But let's say you have a traditional drone with both a receiver and a telemetry radio to the autopilot, you may need to address security of both. You mention encryption, and this provides confidentiality, but I think what you're really after is authentication. How can you ensure the radio sending the commands is really yours?

Radio receivers typically use a pairing method, similar to a garage door, where a key or sequence is exchanged prior to use. In this way, a transmitter (handheld unit by the pilot) is paired to a receiver or multiple receivers in the drone. There are a number of ways this pairing is accomplished, you can look at the source code of Deviation which supports many protocols and pairing methods. These are frequently vulnerable to replay attacks.
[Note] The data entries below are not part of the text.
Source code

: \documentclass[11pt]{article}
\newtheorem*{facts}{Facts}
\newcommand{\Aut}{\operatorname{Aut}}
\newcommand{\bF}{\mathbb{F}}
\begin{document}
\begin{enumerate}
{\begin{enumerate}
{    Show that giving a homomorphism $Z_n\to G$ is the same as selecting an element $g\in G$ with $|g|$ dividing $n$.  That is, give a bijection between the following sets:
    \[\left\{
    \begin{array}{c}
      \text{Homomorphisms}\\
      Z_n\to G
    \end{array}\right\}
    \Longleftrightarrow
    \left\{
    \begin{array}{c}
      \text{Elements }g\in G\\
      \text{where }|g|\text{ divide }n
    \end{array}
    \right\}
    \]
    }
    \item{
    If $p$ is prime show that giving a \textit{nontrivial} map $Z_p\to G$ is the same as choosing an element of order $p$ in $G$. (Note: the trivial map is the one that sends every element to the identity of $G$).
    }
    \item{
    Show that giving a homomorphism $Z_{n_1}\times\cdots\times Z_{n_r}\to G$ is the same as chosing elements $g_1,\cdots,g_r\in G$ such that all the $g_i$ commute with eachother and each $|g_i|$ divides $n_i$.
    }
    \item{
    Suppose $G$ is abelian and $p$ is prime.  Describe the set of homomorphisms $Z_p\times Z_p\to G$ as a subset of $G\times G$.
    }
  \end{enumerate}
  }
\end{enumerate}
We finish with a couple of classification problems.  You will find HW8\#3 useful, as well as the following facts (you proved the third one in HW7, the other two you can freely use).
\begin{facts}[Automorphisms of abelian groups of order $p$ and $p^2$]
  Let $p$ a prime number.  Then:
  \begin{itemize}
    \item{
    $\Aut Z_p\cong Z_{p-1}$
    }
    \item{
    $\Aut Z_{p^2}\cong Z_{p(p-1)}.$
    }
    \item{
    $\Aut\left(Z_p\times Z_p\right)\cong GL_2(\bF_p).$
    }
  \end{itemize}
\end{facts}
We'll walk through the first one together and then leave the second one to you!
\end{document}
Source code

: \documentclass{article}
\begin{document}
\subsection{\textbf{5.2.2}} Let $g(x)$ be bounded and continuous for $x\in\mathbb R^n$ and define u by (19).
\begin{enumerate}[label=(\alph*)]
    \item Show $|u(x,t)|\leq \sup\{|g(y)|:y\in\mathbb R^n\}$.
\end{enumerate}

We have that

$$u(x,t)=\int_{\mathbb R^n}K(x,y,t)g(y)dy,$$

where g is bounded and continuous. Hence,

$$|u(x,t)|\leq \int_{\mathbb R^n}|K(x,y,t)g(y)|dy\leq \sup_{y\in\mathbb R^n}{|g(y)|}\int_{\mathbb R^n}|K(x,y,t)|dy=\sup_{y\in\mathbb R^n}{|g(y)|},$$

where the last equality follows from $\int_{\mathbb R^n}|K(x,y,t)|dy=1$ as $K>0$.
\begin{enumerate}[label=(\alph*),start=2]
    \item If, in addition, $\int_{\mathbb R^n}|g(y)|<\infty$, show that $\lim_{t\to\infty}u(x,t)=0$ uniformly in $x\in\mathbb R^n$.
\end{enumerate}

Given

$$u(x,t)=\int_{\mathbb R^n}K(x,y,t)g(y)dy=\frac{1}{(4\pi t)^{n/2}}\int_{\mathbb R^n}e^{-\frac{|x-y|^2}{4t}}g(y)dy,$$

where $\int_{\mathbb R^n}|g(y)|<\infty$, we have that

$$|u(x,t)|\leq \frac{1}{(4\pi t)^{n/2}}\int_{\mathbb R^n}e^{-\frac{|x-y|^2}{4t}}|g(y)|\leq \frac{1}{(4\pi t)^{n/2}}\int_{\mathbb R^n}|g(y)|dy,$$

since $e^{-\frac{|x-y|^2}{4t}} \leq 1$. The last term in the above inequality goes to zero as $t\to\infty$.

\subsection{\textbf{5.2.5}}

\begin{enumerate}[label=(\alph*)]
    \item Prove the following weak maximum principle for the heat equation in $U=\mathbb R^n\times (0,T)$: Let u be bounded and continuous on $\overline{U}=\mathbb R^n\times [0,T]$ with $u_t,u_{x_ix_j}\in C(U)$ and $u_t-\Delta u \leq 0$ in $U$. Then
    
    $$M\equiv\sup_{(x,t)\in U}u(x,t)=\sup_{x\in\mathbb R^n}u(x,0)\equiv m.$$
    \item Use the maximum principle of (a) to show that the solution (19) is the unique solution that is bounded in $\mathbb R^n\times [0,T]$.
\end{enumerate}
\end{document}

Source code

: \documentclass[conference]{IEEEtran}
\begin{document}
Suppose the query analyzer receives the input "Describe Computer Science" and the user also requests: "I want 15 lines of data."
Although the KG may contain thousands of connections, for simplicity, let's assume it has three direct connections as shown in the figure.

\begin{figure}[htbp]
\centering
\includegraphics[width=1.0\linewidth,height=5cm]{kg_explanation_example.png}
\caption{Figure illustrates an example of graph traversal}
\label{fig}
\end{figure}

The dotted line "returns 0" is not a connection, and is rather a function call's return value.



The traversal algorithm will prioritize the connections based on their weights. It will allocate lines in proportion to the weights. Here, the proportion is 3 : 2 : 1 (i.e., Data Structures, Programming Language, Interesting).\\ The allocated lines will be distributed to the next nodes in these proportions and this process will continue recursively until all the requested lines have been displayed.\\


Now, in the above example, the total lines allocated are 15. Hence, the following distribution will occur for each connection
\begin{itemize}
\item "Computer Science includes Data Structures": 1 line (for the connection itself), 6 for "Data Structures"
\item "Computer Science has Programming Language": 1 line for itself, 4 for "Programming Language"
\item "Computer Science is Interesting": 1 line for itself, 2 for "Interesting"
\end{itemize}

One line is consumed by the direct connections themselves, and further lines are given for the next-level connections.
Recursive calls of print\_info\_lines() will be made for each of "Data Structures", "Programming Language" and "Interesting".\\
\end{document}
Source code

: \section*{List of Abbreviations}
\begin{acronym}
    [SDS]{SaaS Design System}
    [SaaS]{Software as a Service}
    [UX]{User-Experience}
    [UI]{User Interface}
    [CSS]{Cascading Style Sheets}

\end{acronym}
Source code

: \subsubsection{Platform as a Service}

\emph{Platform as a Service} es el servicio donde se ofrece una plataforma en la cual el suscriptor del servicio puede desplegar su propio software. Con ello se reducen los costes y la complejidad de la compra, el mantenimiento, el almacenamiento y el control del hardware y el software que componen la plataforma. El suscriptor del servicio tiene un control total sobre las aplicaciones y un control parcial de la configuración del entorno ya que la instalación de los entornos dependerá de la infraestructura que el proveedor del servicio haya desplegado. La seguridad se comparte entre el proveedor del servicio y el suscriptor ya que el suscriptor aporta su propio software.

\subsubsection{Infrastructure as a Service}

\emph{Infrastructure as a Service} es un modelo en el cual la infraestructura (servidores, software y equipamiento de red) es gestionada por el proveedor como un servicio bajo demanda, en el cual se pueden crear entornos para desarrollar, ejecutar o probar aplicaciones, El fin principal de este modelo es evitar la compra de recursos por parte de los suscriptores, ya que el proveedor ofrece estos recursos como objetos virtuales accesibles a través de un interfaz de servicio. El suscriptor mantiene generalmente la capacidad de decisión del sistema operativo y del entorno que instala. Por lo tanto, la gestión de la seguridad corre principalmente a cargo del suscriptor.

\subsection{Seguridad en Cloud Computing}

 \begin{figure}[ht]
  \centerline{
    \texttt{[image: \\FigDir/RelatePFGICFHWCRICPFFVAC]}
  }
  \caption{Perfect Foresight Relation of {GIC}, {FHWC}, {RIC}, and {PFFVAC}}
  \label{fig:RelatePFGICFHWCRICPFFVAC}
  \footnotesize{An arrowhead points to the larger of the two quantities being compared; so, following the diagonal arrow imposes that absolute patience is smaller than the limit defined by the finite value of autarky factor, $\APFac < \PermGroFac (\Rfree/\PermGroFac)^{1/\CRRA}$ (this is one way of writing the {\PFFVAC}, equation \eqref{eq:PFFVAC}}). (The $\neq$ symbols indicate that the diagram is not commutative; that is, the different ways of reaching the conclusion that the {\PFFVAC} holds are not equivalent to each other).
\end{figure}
Transceivers come in all sorts of configurations. In the past, many used FHSS to "secure" the communication. More realistically, FHSS provides interference avoidance. Some proof of concept take-over methods have been demonstrated. Some common sense things here to protect the radio communication would be using a mutually authenticated protocol such as TLS. Each protocol will require their own solution, but I would focus on authentication, and that likely involves encryption to achieve. Certainly a pre-shared key may meet your solution.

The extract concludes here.